*** Records for this exercise Section Begins ***
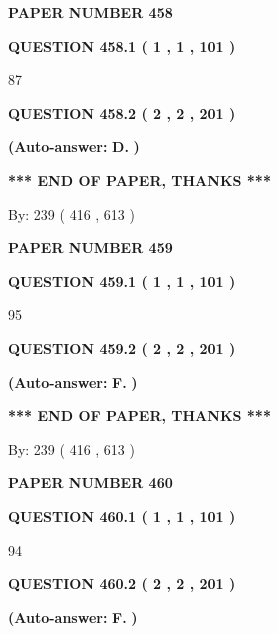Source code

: \documentclass{ctexart}
\begin{document}
   
 {\textbf{ \Large{ PAPER NUMBER  458  }}}
   
   
   
   
  
  
{\textbf{\large{QUESTION
458.1 
 ( 1 , 1 , 101 )
}}}

87
  
  
{\textbf{\large{QUESTION
458.2 
 ( 2 , 2 , 201 )
}}}
 
 
{\textbf{(Auto-answer:}}
{\textbf{\large{
D.}}}
{\textbf{)}}
 
 
   
   
   
   
\vspace{1.0in} 
{\textbf{\large{ *** END OF PAPER, THANKS *** }}} 
   
   
\hspace{1.0in} By: 
 239 ( 416 ,  613 )
   
   
   
   
\newpage 
\setcounter{page}{ 
   459001 } 
   
   
 {\textbf{ \Large{ PAPER NUMBER  459  }}}
   
   
   
   
  
  
{\textbf{\large{QUESTION
459.1 
 ( 1 , 1 , 101 )
}}}

95
  
  
{\textbf{\large{QUESTION
459.2 
 ( 2 , 2 , 201 )
}}}
 
 
{\textbf{(Auto-answer:}}
{\textbf{\large{
F.}}}
{\textbf{)}}
 
 
   
   
   
   
\vspace{1.0in} 
{\textbf{\large{ *** END OF PAPER, THANKS *** }}} 
   
   
\hspace{1.0in} By: 
 239 ( 416 ,  613 )
   
   
   
   
\newpage 
\setcounter{page}{ 
   460001 } 
   
   
 {\textbf{ \Large{ PAPER NUMBER  460  }}}
   
   
   
   
  
  
{\textbf{\large{QUESTION
460.1 
 ( 1 , 1 , 101 )
}}}

94
  
  
{\textbf{\large{QUESTION
460.2 
 ( 2 , 2 , 201 )
}}}
 
 
{\textbf{(Auto-answer:}}
{\textbf{\large{
F.}}}
{\textbf{)}}
 
\end{document}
*** Records for this exercise Section Ends ***
### Activity:
The answer must be a single number: the count of lines in the data that contain the word "PAPER".

### Task solution:
5